# AIM OF THE TASK:
If a line holds the word "omega", copy it from the entries.

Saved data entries

*** Block opens ***

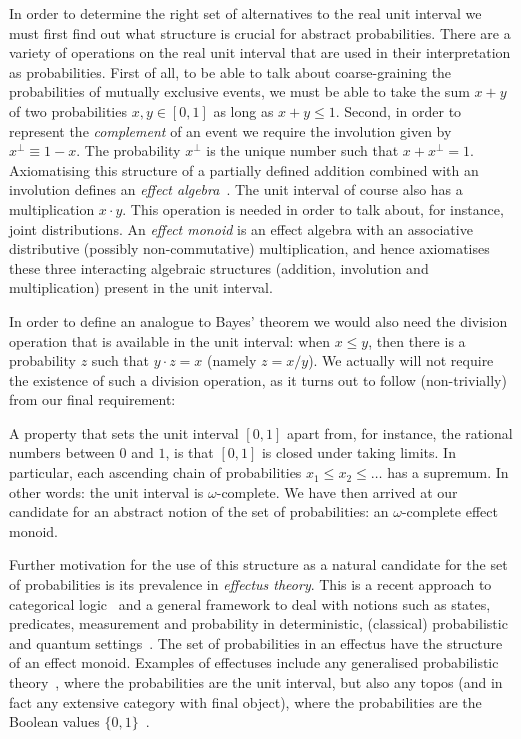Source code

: \documentclass[10pt,conference]{IEEEtran}
\theoremstyle{definition}
\begin{document}
In order to determine the right set of alternatives to the real unit interval we must first find out what structure is crucial for abstract probabilities. There are a variety of operations on the real unit interval that are used in their interpretation as probabilities. First of all, to be able to talk about coarse-graining the probabilities of mutually exclusive events, we must be able to take the sum $x+y$ of two probabilities $x,y\in[0,1]$ as long as $x+y\leq 1$. Second, in order to represent the \emph{complement} of an event we require the involution given by $x^\perp \equiv 1-x$. The probability $x^\perp$ is the unique number such that $x+x^\perp = 1$. Axiomatising this structure of a partially defined addition combined with an involution defines an \emph{effect algebra}~\cite{foulis1994effect}.
The unit interval of course also has a multiplication $x\cdot y$. This operation is needed in order to talk about, for instance, joint distributions. 
An \emph{effect monoid} is an effect algebra with an associative distributive (possibly non-commutative) multiplication, and hence axiomatises these three interacting algebraic structures (addition, involution and multiplication) present in the unit interval.

In order to define an analogue to Bayes' theorem we would also need the division operation that is available in the unit interval: when $x\leq y$, then there is a probability $z$ such that $y\cdot z = x$ (namely $z=x/y$). We actually will not require the existence of such a division operation, as it turns out to follow (non-trivially) from our final requirement:

A property that sets the unit interval $[0,1]$ apart from, for instance, the rational numbers between $0$ and $1$, is that $[0,1]$ is closed under taking limits. In particular, each ascending chain of probabilities $x_1\leq x_2\leq \ldots$ has a supremum. In other words: the unit interval is $\omega$-complete.
We have then arrived at our candidate for an abstract notion of the set of probabilities: an $\omega$-complete effect monoid. 

Further motivation for the use of this structure as a natural candidate for the set of probabilities is its prevalence in \emph{effectus theory}.
This is a recent approach to categorical logic~\cite{cho2015introduction} and a general framework to deal with notions such as states, predicates, measurement and probability in deterministic, (classical) probabilistic and quantum settings~\cite{kentathesis,basthesis}.
The set of probabilities in an effectus have the structure of an effect monoid.
Examples of effectuses include any generalised probabilistic theory~\cite{barrett2007information}, where the probabilities are the unit interval, but also any topos (and in fact any extensive category with final object), where the probabilities are the Boolean values $\{0,1\}$~\cite{kentathesis}.
\end{document}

*** Block closes ***

# RESPONSE AREA:
A property that sets the unit interval $[0,1]$ apart from, for instance, the rational numbers between $0$ and $1$, is that $[0,1]$ is closed under taking limits. In particular, each ascending chain of probabilities $x_1\leq x_2\leq \ldots$ has a supremum. In other words: the unit interval is $\omega$-complete.
We have then arrived at our candidate for an abstract notion of the set of probabilities: an $\omega$-complete effect monoid. 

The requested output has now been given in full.